Allá en mi infancia, yo estaba convencido de que a la luna iba a parar todo

lo que en la tierra se perdía.

Sin embargo, los astronautas no han encontrado sueños peligrosos, ni

promesas traicionadas, ni esperanzas rotas.

Si no están en la luna, ¿dónde están?

¿Será que en la tierra no se perdieron?

¿Será que en la tierra se escondieron?

El casi poder

Un golpecito de aldaba, entre queriendo y no queriendo, y una puerta que se entreabre:

alguien se descubre la cabeza y con el descomunal sombrero apretado entre las manos

pide, por amor de Dios, agua o tortillas. Los hombres de Zapata, indios de calzón blanco y

cananas cruzadas al pecho, merodean por las calles de la ciudad que los desprecia y los

teme. En ninguna casa los invitan a pasar. Dos por tres se cruzan con los hombres de Villa,

también extranjeros, perdidos, ciegos.


Suave chasquido de huaraches, chas-ches, chas-ches, en los escalones de mármol; pies que

se asustan del placer de la alfombra; rostros mirándose con extrañeza en el espejo de los

pisos encerados: los hombres de Zapata y Villa entran al Palacio Nacional y lo recorren

como pidiendo disculpas, de salón en salón. Pancho Villa se sienta en el dorado sillón que

fue trono de Porfirio Díaz, por ver qué se siente, y a su lado Zapata, traje muy bordado,

cara de estar sin estar, contesta con murmullos las preguntas de los periodistas.

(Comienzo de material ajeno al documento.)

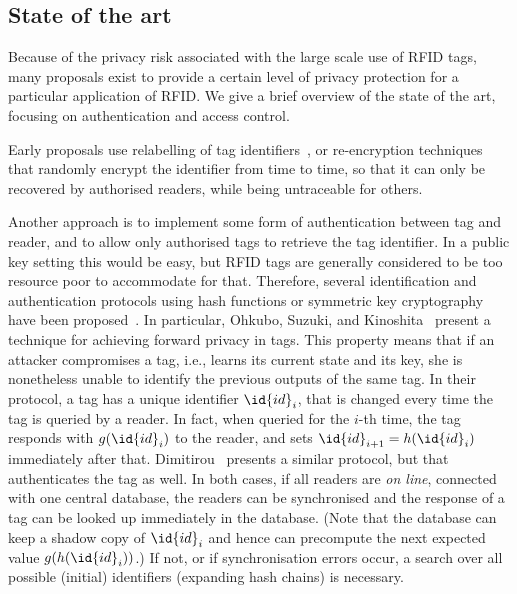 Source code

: \subsection{State of the art}
\label{ssec-state}

Because of the privacy risk associated with the large scale use of RFID tags, 
many proposals exist to provide a certain level of privacy
protection for a particular application of RFID. We give a brief overview of
the state of the art, focusing on authentication and access control.

Early proposals use
relabelling of tag identifiers~\cite{sarma2002rfid-report},
or re-encryption 
techniques~\cite{juels2003squealing,avoine2004rfidbanknotes,golle2004reencryption}
that randomly encrypt the identifier from time to time, so that it can only be recovered by authorised readers, while being untraceable for others. 

Another approach is to implement some form of authentication between tag and
reader, and to allow only authorised tags to retrieve the tag identifier.
In a public key setting this would be easy, but RFID tags are generally
considered to be too resource poor to accommodate for that. 
Therefore, several identification and
authentication protocols using hash functions or symmetric key
cryptography have been
proposed~\cite{weis2003security,engberg2004zeroknowledge-rfid}. 
In particular,
Ohkubo, Suzuki, and Kinoshita~\cite{ohkubo2004hash-chains-rfid} present a
technique for achieving forward privacy in tags. This
property means that if an attacker compromises a tag,
i.e., learns its current state and its key, she is nonetheless
unable to identify the previous outputs of the same tag.
In their protocol, a tag has a unique identifier $\id{id}_i$, that is changed
every time the tag is queried by a reader. In fact, when queried for the $i$-th
time, the tag responds with $g(\id{id}_i)$ to the reader, and sets 
$\id{id}_{i+1} = h(\id{id}_i)$ immediately after that. 
Dimitirou~\cite{dimitriou2005lightweight-rfid-protocol} presents a similar
protocol, but that authenticates the tag as well.
In both cases, if all readers are \emph{on line}, connected with one central
database, the readers can be synchronised and the response of a tag can be
looked up immediately in the database. 
(Note that the database can keep a
shadow copy of $\id{id}_i$ and hence can precompute the next expected value
$g(h(\id{id}_i))$.) 
If not, or if synchronisation errors
occur, a search over all possible (initial) identifiers
(expanding hash chains)
is necessary.

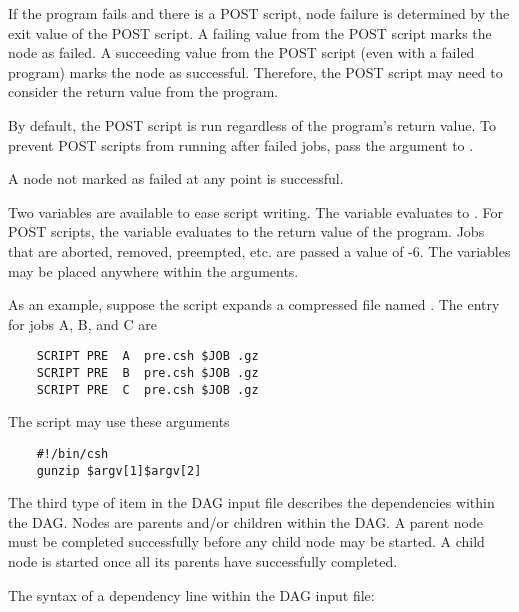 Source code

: If the program fails and there is a POST script,
node failure is determined by the exit value of the POST script.
A failing value from the POST script marks the node as failed.
A succeeding value from the POST script (even with a failed
program) marks the node as successful.
Therefore, the POST script may need to consider the return
value from the program.

By default, the POST script is run regardless of the program's
return value.  To prevent POST scripts from running after failed jobs,
pass the  argument to .

A node not marked as failed at any point is successful.

Two variables are available to ease script writing.
The  variable evaluates to .
For POST scripts, the  variable evaluates to the return value of the program.
Jobs that are aborted, removed, preempted, etc. are passed a 
value of -6.
The variables may be
placed anywhere within the arguments.

As an example, suppose the  script expands a compressed file named
.
The  entry for jobs A, B, and C are

\begin{verbatim}
	SCRIPT PRE  A  pre.csh $JOB .gz
	SCRIPT PRE  B  pre.csh $JOB .gz
	SCRIPT PRE  C  pre.csh $JOB .gz
\end{verbatim}

The script  may use these arguments

\begin{verbatim}
	#!/bin/csh
	gunzip $argv[1]$argv[2]
\end{verbatim}


The third type of item in the DAG input file describes the
dependencies within the DAG.
Nodes are parents and/or children within the DAG.
A parent node must be completed successfully before
any child node may be started.
A child node is started once
all its parents have successfully completed.

The syntax of a dependency line within the DAG input file:

   

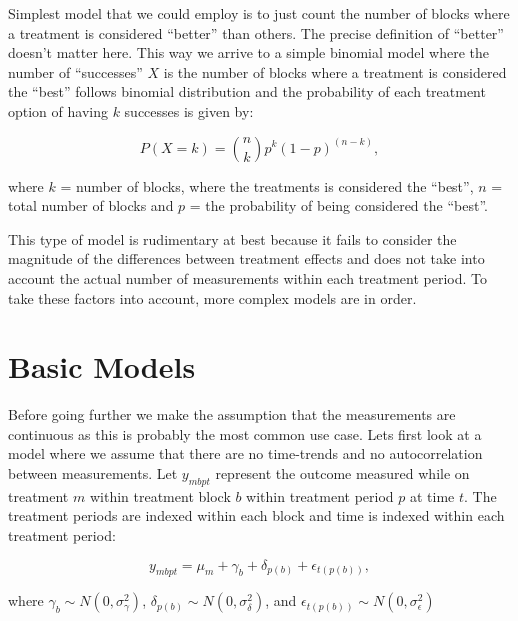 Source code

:\documentclass[12pt,a4paper,leqno]{report}
\theoremstyle{plain}
\theoremstyle{definition}
\theoremstyle{remark}
\begin{document}
Simplest model that we could employ is to just count the number of blocks where
a treatment is considered ``better'' than others. The precise definition of
``better'' doesn't matter here. This way we arrive to a simple binomial model
where the number of ``successes'' \(X\) is the number of blocks where a
treatment is considered the ``best'' follows binomial distribution and the
probability of each treatment option of having \(k\) successes is given by:

\begin{def}\label{}
    \begin{equation}
        P(X = k) = {n\choose k}p^k{(1-p)}^{(n-k)},
    \end{equation}
\end{def}where \(k\) = number of blocks, where the treatments is considered the
``best'', \(n\) = total number of blocks and \(p\) = the probability of being
considered the ``best''.

This type of model is rudimentary at best because it fails to consider the
magnitude of the differences between treatment effects and does not take into
account the actual number of measurements within each treatment period. To take
these factors into account, more complex models are in order.

\section{Basic Models}\label{conti}

Before going further we make the assumption that the measurements are continuous
as this is probably the most common use case. Lets first look at a model where
we assume that there are no time-trends and no autocorrelation between
measurements. Let \(y_{mbpt}\) represent the outcome measured while on treatment
\(m\) within treatment block \(b\) within treatment period \(p\) at time \(t\).
The treatment periods are indexed within each block and time is indexed within
each treatment period:

\begin{def}\label{}
    \begin{equation}\label{allerrors}
        y_{mbpt} = \mu_m + \gamma_b + \delta_{p(b)} + \epsilon_{t(p(b))},
    \end{equation}
\end{def}where \(\gamma_b \sim N(0,\sigma^2_{\gamma})\), \(\delta_{p(b)} \sim
N(0,\sigma^2_{\delta})\), and \(\epsilon_{t(p(b))} \sim
N(0,\sigma^2_{\epsilon})\)
\end{document}
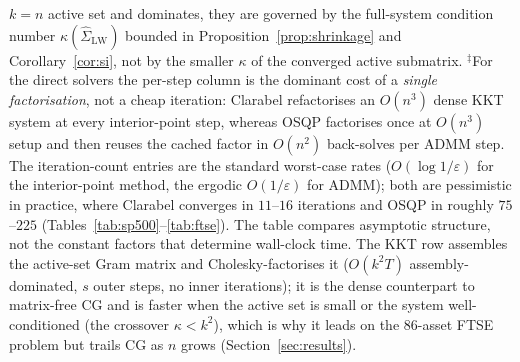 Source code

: \begin{table}[ht]
{$k=n$ active set and dominates, they are governed by the full-system condition
number $\kappa(\hat\Sigma_{\mathrm{LW}})$ bounded in Proposition~\ref{prop:shrinkage}
and Corollary~\ref{cor:si}, not by the smaller $\kappa$ of the converged active
submatrix.
$^{\ddagger}$For the direct solvers the per-step column is the dominant cost of a
\emph{single factorisation}, not a cheap iteration: Clarabel refactorises an $O(n^3)$
dense KKT system at every interior-point step, whereas OSQP factorises once at
$O(n^3)$ setup and then reuses the cached factor in $O(n^2)$ back-solves per ADMM
step. The iteration-count entries are the standard worst-case rates
($O(\log 1/\varepsilon)$ for the interior-point method, the ergodic $O(1/\varepsilon)$
for ADMM); both are pessimistic in practice, where Clarabel converges in $11$--$16$
iterations and OSQP in roughly $75$--$225$ (Tables~\ref{tab:sp500}--\ref{tab:ftse}).
The table compares asymptotic structure, not the constant factors that determine
wall-clock time. The KKT row assembles the active-set Gram matrix and
Cholesky-factorises it ($O(k^2 T)$ assembly-dominated, $s$ outer steps, no inner
iterations); it is the dense counterpart to matrix-free CG and is faster when the
active set is small or the system well-conditioned (the crossover $\kappa < k^2$),
which is why it leads on the $86$-asset FTSE problem but trails CG as $n$ grows
(Section~\ref{sec:results}).}
\label{tab:complexity}
\end{table}
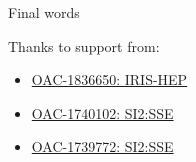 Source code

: \begin{frame}{Final words}

    \begin{block}{Thanks to support from:}
    \begin{itemize}
        \item \href{https://www.nsf.gov/awardsearch/showAward?AWD_ID=1836650}{OAC-1836650: IRIS-HEP}
        \item \href{https://www.nsf.gov/awardsearch/showAward?AWD_ID=1740102}{OAC-1740102: SI2:SSE}
        \item \href{https://www.nsf.gov/awardsearch/showAward?AWD_ID=1739772}{OAC-1739772: SI2:SSE}
    \end{itemize}
    \end{block}
\end{frame}
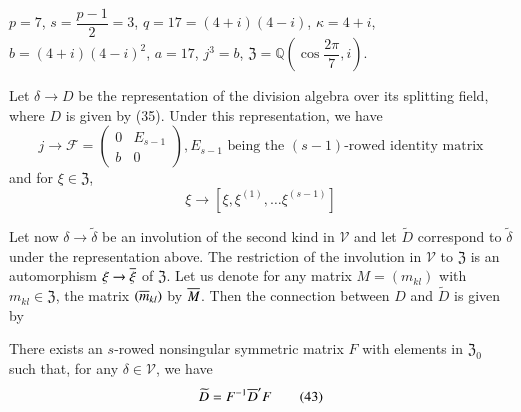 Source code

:\begin{example*}
$p=7$, $s=\dfrac{p-1}{2}=3$, $q=17=(4+i)(4-i)$, $\kappa = 4+i$,
  $b=(4+i)(4-i)^2$, $a=17$, $j^3=b$, $\mathfrak{Z} =
  \mathbb{Q}\left(\cos \dfrac{2\pi}{7}, i\right)$.

Let $\delta \rightarrow D$ be the representation of the division
algebra over \pageoriginale its splitting field, where $D$ is given
by (35). Under this representation, we have
$$
j \rightarrow \mathscr{F} =
\left(\begin{smallmatrix} 0 & E_{s-1} \\ b &
  0\end{smallmatrix}\right), E_{s-1} \text{ being the $(s-1)$-rowed
    identity matrix}
$$
and for $\xi \in \mathfrak{Z}$,
$$
\xi \rightarrow [\xi, \xi^{(1)}, \ldots \xi^{(s-1)}]
$$

Let now $\delta \rightarrow \widetilde{\delta}$ be an involution of
the second kind in $\mathscr{V}$ and let $\widetilde{D}$ correspond to
$\widetilde{\delta}$ under the representation above. The restriction
of the involution in $\mathscr{V}$ to $\mathfrak{Z}$ is an
automorphism $\xi \rightarrow \overline{\xi}$ of $\mathfrak{Z}$. Let us
denote for any matrix $M = (m_{kl})$ with $m_{kl} \in \mathfrak{Z}$,
the matrix $(\overline{m}_{kl})$ by $\overline{M}$. Then the connection between
$D$ and $\widetilde{D}$ is given by 
\end{example*}

\begin{proposition}
There exists an $s$-rowed nonsingular symmetric matrix $F$ with
elements in $\mathfrak{Z}_0$ such that, for any $\delta\in
\mathscr{V}$, we have
\begin{equation*}
\widetilde{D} = F^{-1} \overline{D}' F \tag{43}\label{eq43}
\end{equation*}
\end{proposition}


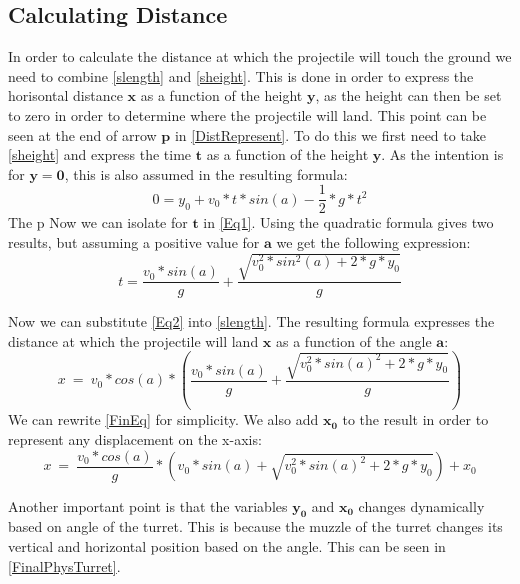 \subsection{Calculating Distance}\label{CalcDist}
In order to calculate the distance at which the projectile will touch the ground
we need to combine \autoref{slength} and \autoref{sheight}. This is done in
order to express the horisontal distance $\mathbf{x}$ as a function of the
height $\mathbf{y}$, as the height can then be set to zero in order to determine
where the projectile will land. This point can be seen at the end of
arrow $\mathbf{p}$ in \autoref{DistRepresent}. To do this we first need to take
\autoref{sheight} and express the time $\mathbf{t}$ as a function of the height
$\mathbf{y}$. As the intention is for $\mathbf{y=0}$, this is also assumed in
the resulting formula:
\begin{equation}\label{Eq1}
0=y_0+v_0*t*sin(a)-\frac{1}{2}*g*t^2
\end{equation}
The p
Now we can isolate for $\mathbf{t}$ in \autoref{Eq1}. Using the quadratic
formula gives two results, but assuming a positive value for $\mathbf{a}$ we get
the following expression:
\begin{equation}\label{Eq2}
t=\frac{v_0*sin(a)}{g}+\frac{\sqrt{v_0^2*sin^2(a)+2*g*y_0}}{g}
\end{equation}

Now we can substitute \autoref{Eq2} into \autoref{slength}. The resulting
formula expresses the distance at which the projectile will land $\mathbf{x}$ as
a function of the angle $\mathbf{a}$:
\begin{equation}\label{FinEq}
x\ =\ v_0*cos(a)* \left(\frac{v_0*sin(a)}{g} + \frac{
\sqrt{v_0^2*sin(a)^2+2*g*y_0}}{g}\right)
\end{equation}
We can rewrite \autoref{FinEq} for simplicity. We also add $\mathbf{x_0}$ to
the result in order to represent any displacement on the x-axis:
\begin{equation}\label{FinEq2}
x\ =\ \frac{v_0*cos(a)}{g}* \left(
v_0*sin(a)+\sqrt{v_0^2*sin(a)^2+2*g*y_0}\right)+x_0
\end{equation}

Another important point is that the variables $\mathbf{y_0}$ and $\mathbf{x_0}$
changes dynamically based on angle of the turret. This is because the muzzle of
the turret changes its vertical and horizontal position based on the angle. This
can be seen in \autoref{FinalPhysTurret}.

Los generales campesinos han triunfado, pero no saben qué hacer con la victoria:


—Este rancho está muy grande para nosotros.


El poder es asunto de doctores, amenazante misterio que sólo pueden descifrar los

ilustrados, los entendidos en alta política, los que duermen en almohadas blanditas.

Cuando cae la noche, Zapata se marcha a un hotelucho, a un paso del ferrocarril que

conduce a su tierra, y Villa a su tren militar. Al cabo de unos días, se despiden de la ciudad

de México.


Los peones de las haciendas, los indios de las comunidades, los parias del campo, han

descubierto el centro del poder y por un rato lo han ocupado, como de visita, en puntas de

pie, ansiosos por terminar cuanto antes esta excursión a la luna. Ajenos a la gloria del

triunfo regresan, por fin, a las tierras donde saben andar sin perderse.

No podría imaginar mejor noticia el heredero de Huerta, el general Venustiano Carranza,

cuyas descalabradas tropas se están recuperando con ayuda de los Estados Unidos.